* [What you have to do] Filter the records below, keeping only lines with the string "tabLeft".

[Entries taken from a collection]
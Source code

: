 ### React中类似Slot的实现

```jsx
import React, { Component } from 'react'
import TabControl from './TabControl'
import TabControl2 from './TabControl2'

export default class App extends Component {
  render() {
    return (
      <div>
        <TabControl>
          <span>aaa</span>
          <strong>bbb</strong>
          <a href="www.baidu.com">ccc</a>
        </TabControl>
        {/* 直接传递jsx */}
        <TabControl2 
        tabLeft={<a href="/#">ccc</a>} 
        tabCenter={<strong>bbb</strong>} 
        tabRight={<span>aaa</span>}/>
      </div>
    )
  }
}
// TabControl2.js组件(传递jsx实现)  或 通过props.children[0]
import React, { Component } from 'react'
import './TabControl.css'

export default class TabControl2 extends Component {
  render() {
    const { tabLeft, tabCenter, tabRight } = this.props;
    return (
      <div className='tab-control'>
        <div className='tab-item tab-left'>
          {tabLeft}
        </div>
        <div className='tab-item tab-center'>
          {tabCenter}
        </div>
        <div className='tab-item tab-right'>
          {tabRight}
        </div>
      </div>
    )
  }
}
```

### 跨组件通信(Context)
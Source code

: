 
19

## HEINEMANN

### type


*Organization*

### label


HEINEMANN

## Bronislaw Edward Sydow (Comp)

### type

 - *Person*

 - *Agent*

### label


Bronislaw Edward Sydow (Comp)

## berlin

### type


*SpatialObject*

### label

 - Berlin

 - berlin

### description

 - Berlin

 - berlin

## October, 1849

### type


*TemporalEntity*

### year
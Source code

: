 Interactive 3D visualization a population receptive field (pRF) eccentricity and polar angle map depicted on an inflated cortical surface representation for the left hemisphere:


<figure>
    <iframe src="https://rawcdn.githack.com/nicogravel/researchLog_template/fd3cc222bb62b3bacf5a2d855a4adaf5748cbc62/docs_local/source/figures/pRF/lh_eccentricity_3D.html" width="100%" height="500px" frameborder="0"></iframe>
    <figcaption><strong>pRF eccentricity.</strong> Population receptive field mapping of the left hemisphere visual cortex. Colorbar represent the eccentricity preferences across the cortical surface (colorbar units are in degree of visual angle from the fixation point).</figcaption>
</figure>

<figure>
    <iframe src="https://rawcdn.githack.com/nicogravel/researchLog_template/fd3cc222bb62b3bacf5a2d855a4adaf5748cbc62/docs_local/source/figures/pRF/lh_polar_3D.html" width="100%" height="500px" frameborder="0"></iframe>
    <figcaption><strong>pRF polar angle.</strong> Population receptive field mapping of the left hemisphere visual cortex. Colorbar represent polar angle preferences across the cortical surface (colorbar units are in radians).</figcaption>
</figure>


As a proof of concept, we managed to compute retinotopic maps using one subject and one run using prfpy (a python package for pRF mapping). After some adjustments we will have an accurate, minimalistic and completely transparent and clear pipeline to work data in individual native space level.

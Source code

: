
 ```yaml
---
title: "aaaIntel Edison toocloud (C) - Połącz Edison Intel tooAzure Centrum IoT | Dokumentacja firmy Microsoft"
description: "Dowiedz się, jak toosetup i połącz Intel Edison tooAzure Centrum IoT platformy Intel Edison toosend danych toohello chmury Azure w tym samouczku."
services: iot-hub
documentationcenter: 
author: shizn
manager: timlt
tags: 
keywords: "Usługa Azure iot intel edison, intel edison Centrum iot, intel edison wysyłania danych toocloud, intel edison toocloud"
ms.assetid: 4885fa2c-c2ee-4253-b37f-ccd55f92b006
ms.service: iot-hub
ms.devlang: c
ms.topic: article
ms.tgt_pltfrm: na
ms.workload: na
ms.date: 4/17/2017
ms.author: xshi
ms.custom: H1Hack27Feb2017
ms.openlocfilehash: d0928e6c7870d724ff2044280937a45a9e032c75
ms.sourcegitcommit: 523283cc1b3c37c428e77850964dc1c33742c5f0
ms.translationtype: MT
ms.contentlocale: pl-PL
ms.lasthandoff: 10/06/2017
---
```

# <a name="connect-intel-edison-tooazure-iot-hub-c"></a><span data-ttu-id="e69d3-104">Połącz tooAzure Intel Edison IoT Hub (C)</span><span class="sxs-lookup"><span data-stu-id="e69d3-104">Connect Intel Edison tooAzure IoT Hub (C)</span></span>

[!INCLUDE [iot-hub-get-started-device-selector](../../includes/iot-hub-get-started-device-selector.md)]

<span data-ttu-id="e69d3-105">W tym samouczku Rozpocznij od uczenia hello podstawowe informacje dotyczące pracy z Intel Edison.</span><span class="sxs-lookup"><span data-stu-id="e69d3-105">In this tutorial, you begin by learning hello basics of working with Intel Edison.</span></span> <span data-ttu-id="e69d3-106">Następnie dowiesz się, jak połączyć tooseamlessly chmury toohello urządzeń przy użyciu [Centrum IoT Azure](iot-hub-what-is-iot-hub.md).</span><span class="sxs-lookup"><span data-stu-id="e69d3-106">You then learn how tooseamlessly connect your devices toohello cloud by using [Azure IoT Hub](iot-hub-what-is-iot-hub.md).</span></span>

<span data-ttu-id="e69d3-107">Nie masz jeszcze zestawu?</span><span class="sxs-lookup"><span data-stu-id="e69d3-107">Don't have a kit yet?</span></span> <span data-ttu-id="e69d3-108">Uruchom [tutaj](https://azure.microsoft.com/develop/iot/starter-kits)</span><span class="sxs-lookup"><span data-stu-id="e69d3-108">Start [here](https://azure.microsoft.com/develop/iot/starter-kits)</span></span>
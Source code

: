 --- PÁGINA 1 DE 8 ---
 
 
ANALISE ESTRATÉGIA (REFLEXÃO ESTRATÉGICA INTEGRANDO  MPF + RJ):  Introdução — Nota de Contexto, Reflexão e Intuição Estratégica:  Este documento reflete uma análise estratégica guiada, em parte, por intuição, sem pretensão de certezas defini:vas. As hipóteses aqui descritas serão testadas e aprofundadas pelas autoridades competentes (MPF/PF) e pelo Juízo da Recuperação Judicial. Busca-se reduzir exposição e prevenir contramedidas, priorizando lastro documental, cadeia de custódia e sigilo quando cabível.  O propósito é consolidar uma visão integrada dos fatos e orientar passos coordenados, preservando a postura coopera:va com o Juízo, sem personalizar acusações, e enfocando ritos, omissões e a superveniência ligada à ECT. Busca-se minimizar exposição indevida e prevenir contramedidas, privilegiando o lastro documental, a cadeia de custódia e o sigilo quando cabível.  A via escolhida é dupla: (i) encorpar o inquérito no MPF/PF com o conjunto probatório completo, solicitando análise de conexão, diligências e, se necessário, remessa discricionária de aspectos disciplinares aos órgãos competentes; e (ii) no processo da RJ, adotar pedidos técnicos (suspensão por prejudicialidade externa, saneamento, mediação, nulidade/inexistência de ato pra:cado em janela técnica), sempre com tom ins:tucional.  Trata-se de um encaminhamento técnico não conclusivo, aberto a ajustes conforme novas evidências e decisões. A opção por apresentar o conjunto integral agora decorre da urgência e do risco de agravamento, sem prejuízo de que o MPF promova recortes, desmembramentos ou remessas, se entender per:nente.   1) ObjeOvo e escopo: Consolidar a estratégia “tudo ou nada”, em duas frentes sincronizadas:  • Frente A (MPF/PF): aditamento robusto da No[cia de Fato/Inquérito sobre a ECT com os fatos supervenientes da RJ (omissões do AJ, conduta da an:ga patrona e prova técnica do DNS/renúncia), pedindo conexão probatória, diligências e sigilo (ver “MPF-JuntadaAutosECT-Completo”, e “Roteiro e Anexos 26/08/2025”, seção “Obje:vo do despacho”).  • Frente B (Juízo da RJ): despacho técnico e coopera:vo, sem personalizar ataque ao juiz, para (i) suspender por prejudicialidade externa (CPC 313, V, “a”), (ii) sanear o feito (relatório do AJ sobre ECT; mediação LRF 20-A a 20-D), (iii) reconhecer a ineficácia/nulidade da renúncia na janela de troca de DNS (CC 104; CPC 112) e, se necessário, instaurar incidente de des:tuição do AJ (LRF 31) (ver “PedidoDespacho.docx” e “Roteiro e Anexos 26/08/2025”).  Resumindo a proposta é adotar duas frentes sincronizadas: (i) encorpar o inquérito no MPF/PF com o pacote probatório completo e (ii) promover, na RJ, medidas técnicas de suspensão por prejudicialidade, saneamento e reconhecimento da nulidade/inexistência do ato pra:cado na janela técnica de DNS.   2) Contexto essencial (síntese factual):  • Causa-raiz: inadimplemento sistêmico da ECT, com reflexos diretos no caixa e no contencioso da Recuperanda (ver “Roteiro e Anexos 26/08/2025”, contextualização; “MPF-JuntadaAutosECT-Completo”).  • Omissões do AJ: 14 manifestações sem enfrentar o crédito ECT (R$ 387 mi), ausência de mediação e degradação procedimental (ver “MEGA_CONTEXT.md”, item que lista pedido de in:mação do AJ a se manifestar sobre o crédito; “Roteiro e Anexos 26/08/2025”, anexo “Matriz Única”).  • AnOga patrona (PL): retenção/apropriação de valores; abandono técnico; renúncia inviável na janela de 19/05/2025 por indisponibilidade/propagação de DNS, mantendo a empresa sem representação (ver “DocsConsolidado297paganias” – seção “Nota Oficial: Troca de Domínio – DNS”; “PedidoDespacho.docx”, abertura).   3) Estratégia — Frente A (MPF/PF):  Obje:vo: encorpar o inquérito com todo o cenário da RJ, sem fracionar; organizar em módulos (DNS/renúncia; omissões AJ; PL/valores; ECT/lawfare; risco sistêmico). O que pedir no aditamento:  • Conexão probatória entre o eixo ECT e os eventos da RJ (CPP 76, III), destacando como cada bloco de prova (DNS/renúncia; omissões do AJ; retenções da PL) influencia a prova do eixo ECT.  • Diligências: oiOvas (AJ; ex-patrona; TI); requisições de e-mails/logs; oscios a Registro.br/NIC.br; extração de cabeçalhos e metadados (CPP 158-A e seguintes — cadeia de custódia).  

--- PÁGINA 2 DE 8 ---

* [Written solution]
        tabLeft={<a href="/#">ccc</a>} 
    const { tabLeft, tabCenter, tabRight } = this.props;
          {tabLeft}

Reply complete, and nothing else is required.